I used to dread meeting new therapists. The dread came for a number of reasons but mostly because I knew a certain question was bound to come up.
"So, what kind of things does Oliver like to do? What are his interests?"
I knew, of course, that he or she was looking for an "in" -- a way to engage my boy, to motivate him to want to participate in the session. Let's just forget for a moment that I always kind of thought it was absolutely absurd to imagine that one person could "motivate" another to do anything. Encourage, yes. Interest, yes. Motivate? I don't think so. But that's beside the point, really.
I disliked the question so much because until recently it was so very difficult to answer. Communication has opened up a world of knowing my son that wasn't possible based solely on observation., interaction and doing. And I suppose that's what this post is all about -- how we cannot ever truly know what another person is thinking, feeling and imagining unless they are able to tell us.

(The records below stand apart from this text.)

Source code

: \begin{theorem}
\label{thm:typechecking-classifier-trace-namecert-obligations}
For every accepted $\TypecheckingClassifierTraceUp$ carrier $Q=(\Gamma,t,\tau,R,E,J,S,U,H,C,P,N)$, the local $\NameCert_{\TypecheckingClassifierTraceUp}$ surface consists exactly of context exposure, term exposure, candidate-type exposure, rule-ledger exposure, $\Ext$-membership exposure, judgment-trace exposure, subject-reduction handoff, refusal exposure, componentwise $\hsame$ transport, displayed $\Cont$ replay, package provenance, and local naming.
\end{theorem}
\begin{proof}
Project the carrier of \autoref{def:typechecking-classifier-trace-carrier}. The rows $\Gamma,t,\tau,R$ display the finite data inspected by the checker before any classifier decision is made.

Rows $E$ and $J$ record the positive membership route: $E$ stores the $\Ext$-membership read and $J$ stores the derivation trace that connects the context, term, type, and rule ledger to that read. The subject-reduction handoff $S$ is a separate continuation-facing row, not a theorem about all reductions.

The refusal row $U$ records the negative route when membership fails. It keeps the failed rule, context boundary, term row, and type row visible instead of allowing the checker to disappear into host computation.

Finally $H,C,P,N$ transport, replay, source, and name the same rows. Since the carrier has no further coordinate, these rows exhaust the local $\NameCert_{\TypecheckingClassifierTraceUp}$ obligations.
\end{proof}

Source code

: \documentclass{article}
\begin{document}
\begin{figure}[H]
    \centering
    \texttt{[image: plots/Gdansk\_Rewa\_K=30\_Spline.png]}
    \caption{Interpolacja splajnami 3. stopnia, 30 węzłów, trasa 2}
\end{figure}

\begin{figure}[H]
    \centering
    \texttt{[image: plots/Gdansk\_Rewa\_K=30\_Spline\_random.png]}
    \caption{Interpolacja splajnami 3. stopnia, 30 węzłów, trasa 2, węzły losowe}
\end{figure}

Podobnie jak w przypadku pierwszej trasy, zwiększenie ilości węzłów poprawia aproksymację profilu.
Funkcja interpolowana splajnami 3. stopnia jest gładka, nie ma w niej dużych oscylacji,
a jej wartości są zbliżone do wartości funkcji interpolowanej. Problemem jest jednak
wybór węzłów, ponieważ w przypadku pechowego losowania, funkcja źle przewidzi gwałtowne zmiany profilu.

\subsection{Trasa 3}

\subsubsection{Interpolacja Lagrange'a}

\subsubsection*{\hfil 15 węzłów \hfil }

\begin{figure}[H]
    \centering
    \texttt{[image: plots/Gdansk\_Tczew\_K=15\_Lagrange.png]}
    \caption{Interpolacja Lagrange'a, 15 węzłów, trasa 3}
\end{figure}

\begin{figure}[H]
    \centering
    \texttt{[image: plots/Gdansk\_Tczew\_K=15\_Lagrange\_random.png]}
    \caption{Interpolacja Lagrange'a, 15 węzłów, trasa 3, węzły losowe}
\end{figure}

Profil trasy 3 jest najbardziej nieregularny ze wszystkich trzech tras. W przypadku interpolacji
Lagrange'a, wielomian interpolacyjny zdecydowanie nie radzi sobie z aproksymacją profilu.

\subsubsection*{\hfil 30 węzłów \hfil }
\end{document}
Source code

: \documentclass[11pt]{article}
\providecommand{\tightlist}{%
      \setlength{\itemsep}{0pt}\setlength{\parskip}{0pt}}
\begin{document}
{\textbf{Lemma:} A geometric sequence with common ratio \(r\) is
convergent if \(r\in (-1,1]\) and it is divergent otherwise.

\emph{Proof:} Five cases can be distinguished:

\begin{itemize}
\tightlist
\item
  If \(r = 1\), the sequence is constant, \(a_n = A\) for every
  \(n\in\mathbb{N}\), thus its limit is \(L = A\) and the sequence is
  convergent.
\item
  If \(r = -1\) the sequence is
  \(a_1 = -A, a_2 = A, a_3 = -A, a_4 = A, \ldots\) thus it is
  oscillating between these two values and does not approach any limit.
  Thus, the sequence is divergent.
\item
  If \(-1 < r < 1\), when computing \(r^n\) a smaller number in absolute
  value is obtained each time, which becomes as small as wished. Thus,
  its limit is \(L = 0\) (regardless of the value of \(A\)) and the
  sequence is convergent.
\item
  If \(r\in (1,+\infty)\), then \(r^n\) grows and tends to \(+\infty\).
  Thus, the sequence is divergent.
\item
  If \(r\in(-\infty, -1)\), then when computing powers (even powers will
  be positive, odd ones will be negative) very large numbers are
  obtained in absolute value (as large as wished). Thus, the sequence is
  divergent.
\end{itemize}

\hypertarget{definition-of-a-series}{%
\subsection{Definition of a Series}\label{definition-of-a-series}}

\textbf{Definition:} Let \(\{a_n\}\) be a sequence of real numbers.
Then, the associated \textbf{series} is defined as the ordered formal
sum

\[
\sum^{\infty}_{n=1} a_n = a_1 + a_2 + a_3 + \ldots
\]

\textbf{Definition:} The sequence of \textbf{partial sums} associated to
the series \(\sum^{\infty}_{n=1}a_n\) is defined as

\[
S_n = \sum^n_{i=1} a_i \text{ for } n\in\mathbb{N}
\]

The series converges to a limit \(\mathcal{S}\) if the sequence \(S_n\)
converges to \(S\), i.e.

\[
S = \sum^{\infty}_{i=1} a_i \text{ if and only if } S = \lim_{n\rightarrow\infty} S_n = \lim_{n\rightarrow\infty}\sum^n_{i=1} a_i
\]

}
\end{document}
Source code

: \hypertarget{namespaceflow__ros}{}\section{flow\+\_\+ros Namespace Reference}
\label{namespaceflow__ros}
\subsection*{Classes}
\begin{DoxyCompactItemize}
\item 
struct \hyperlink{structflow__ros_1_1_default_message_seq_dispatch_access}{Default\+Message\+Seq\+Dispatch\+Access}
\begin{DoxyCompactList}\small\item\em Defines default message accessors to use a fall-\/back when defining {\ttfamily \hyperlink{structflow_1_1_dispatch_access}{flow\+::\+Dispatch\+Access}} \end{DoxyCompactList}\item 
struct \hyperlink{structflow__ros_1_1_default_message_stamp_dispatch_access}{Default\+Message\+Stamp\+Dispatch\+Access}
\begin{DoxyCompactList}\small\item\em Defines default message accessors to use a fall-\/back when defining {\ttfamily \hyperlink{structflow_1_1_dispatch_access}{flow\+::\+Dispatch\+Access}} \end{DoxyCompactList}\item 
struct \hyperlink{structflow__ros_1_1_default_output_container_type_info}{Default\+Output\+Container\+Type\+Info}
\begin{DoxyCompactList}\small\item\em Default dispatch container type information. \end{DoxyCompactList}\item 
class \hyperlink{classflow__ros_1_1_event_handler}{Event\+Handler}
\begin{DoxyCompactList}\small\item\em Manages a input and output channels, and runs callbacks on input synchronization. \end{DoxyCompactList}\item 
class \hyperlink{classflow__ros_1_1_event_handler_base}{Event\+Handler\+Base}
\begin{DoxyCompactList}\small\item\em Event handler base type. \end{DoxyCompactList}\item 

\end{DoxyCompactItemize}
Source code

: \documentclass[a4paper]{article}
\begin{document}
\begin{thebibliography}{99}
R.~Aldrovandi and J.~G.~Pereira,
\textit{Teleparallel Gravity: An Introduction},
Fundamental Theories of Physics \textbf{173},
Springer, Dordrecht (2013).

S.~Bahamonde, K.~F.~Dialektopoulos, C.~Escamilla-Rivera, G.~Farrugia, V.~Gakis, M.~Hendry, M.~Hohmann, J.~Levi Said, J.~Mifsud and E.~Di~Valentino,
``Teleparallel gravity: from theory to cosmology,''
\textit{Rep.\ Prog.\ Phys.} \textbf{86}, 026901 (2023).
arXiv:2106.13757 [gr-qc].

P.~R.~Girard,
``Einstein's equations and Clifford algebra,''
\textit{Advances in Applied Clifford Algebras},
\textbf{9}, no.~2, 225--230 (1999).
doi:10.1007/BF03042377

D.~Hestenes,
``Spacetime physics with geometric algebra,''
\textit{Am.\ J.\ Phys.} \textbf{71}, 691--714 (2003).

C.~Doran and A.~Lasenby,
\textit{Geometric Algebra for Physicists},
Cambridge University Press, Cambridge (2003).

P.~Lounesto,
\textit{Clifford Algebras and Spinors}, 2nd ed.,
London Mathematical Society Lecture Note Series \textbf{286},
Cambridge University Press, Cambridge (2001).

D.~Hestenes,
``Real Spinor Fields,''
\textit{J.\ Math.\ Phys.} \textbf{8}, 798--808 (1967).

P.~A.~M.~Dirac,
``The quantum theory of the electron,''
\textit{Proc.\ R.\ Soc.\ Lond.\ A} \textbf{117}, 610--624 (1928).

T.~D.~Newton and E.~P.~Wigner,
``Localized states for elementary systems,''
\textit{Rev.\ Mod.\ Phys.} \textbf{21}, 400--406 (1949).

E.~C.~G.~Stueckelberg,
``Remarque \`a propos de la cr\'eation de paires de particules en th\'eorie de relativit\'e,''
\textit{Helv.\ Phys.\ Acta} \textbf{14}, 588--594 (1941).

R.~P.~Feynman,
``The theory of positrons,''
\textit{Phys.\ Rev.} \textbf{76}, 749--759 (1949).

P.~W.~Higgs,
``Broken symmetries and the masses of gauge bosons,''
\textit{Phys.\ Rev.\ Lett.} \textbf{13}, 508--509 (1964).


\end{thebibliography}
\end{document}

But previously, if asked, I would have said that biking and hiking, were among his favorite things to do. Those were safe bets but hardly transportable to the therapy room. And the other thing he likes? The water play? Well, let's just say that if you ever decide that you want to vary Oliver's water play in some kind of unpredictable and disruptive fashion? You will be the loser.
I used to worry a lot about Oliver's unusual relationship to the water. For a time I even saw water as the enemy. After awhile though I just came to accept that this is a non-negotiable part of my boy. In RDI we talked a lot about static vs. dynamic, with the idea that the more time a person spent engaged in an activity that was unchanging and repetitive by nature the less time he had available to engage in the dynamic world around him. I agree with the idea that there is much to be learned from navigating dynamic situations, especially social ones, but I have come to question the idea of labeling another person's interests as static even if it might seem highly repetitive to the untrained, unautistic eye. How can we really know what is capturing another person's interest or imagination, especially when that other person is non-speaking? And what gives us the right to make that judgement?
I've linked before to Barb Rentenbach's book: I Might Be You. Have you read it yet? You must read this book! She writes about experiencing the sensory world in a way that sounds magical, beautiful and multi-dimensional. After reading her descriptions of color and light I began to watch Oliver interact with the water in a new way and wonder what kind of experience he was creating for himself. If water and air were paint and canvas, I suspect we would call it art. I will probably never know but opening my mind to acceptance and understanding has helped me see the beauty in my son fully engaged in something he loves. That right there is worth the price of learning to shift my perspective.
Oliver had a birthday a few weeks back and this video was my gift to him. He's a hard guy to buy for but he loves a home video! It's home is on the desktop of our computer and he watches it whenever we can't get to the water. It's a poor substitute, I think!